Task item ▸ For each line below that contains the word "cases", make a copy.

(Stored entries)

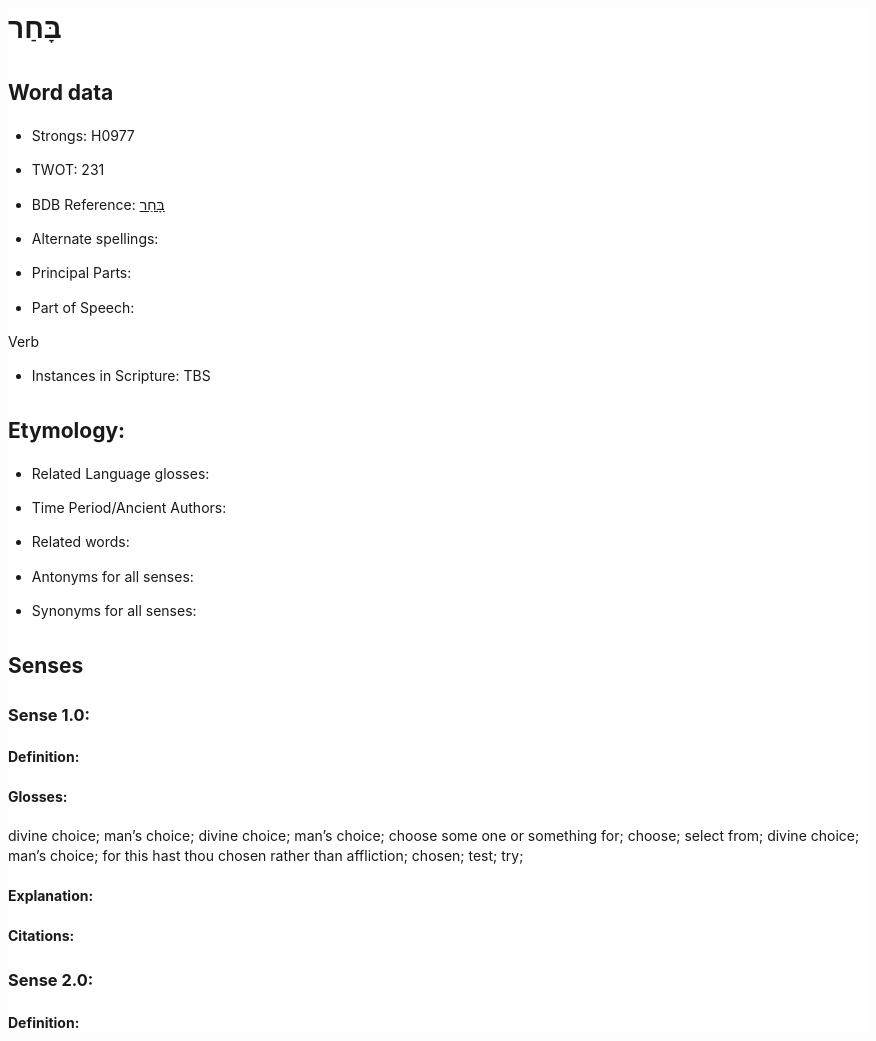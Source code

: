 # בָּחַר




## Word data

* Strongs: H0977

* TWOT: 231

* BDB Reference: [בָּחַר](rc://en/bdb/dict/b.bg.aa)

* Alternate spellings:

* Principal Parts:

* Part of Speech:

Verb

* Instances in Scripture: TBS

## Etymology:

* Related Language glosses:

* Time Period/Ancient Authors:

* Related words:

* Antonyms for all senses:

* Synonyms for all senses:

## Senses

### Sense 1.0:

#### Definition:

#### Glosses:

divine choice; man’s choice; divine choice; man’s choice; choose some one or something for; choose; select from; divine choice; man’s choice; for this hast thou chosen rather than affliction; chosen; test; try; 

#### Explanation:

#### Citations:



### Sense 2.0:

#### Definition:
* * *
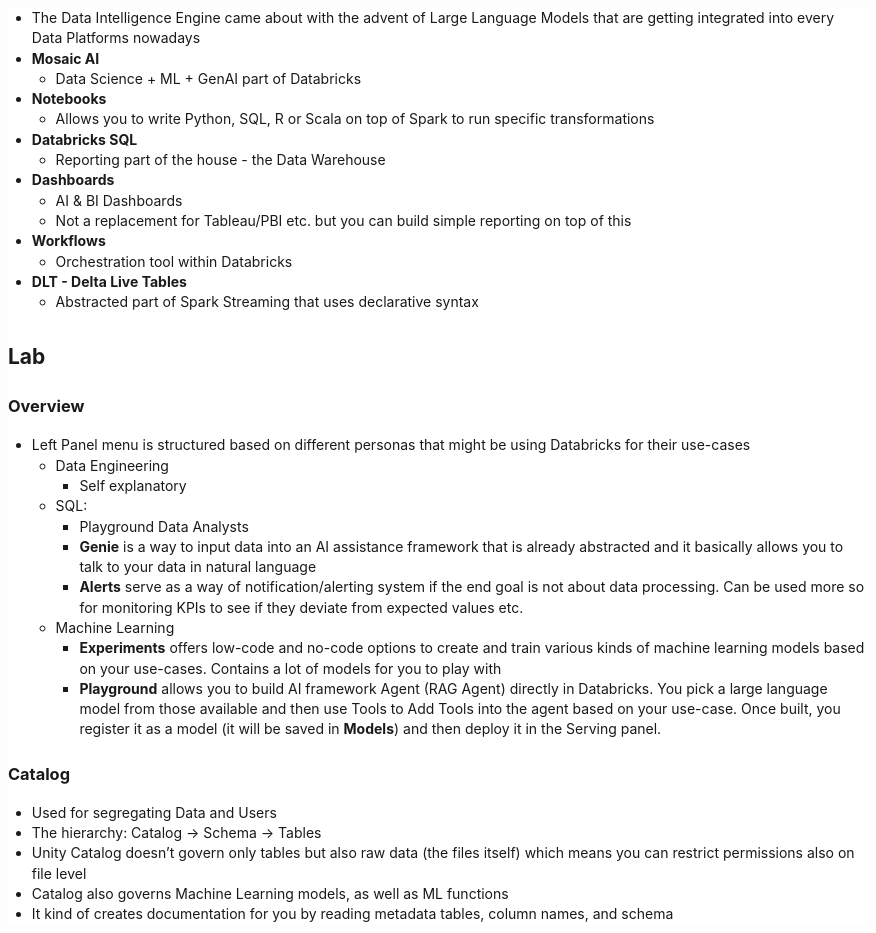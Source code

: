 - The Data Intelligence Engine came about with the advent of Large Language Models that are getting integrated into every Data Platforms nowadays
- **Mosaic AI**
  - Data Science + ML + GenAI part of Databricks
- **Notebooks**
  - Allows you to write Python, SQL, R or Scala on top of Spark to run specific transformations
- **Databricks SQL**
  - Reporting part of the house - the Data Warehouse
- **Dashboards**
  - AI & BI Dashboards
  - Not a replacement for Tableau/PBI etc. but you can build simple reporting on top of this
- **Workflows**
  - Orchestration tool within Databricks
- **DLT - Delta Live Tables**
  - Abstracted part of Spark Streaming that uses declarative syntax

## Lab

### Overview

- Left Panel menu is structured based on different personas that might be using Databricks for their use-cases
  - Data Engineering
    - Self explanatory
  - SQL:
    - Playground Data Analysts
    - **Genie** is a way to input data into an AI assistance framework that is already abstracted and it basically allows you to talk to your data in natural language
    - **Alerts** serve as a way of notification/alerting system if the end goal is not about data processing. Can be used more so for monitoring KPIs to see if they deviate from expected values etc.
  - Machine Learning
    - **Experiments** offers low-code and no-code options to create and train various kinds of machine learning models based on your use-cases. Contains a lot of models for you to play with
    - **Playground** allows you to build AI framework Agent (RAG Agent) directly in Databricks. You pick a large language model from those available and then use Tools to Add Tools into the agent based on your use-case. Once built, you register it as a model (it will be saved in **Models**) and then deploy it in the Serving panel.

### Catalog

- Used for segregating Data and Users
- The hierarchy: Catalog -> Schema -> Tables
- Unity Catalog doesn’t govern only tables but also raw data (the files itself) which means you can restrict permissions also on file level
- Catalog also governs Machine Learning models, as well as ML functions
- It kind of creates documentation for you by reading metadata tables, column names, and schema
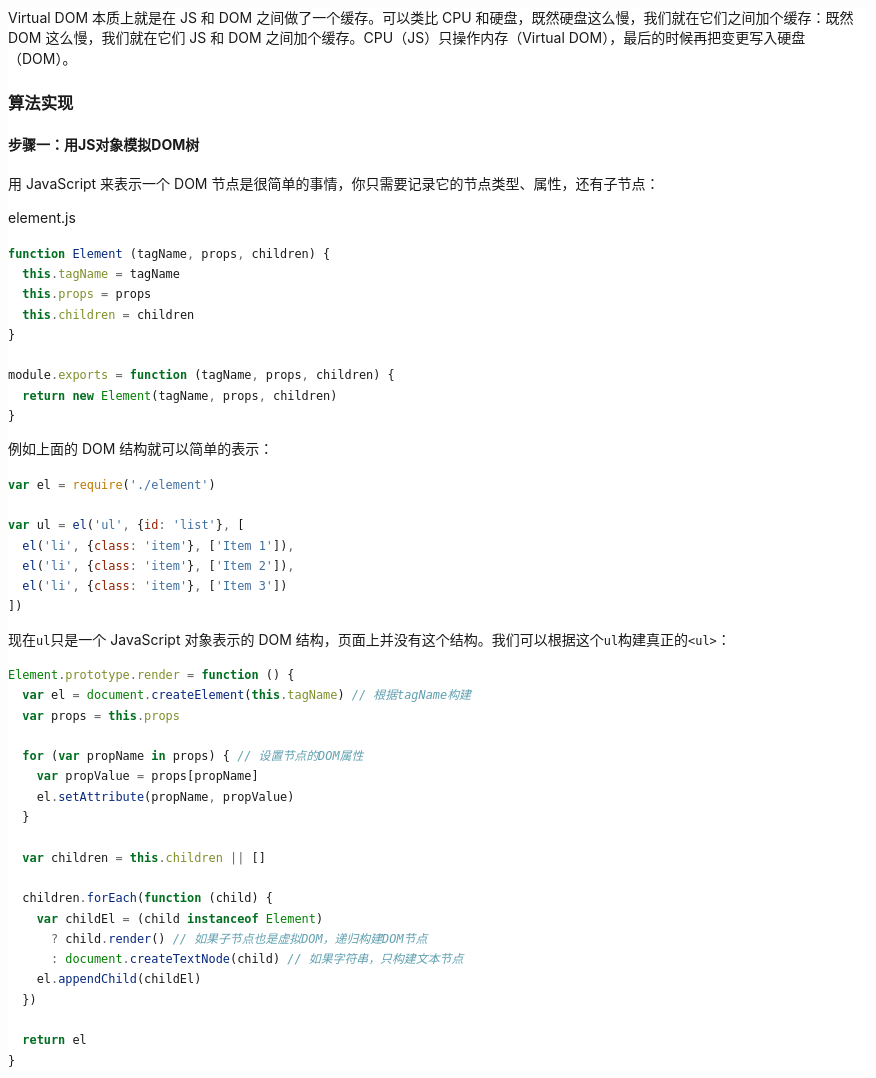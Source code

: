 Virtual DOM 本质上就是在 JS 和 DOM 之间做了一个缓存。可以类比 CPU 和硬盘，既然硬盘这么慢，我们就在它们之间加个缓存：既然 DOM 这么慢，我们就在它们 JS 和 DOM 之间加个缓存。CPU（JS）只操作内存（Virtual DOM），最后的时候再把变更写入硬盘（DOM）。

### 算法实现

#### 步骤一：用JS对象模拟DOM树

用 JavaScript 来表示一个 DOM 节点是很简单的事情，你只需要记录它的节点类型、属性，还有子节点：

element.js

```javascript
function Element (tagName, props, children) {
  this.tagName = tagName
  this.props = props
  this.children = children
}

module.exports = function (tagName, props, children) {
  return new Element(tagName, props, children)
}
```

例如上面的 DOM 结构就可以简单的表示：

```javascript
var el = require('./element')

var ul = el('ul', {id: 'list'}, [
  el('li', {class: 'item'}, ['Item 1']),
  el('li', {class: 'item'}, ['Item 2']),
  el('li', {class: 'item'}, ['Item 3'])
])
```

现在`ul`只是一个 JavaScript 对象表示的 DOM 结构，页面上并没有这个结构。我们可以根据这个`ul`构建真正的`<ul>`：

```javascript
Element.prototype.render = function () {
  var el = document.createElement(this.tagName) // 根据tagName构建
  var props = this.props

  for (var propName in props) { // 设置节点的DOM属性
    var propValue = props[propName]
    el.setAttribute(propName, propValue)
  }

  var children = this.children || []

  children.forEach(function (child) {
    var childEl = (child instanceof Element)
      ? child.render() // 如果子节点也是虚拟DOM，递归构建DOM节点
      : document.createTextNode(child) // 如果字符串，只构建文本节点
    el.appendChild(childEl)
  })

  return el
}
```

Expected output ▸
- Left Panel menu is structured based on different personas that might be using Databricks for their use-cases
    - **Experiments** offers low-code and no-code options to create and train various kinds of machine learning models based on your use-cases. Contains a lot of models for you to play with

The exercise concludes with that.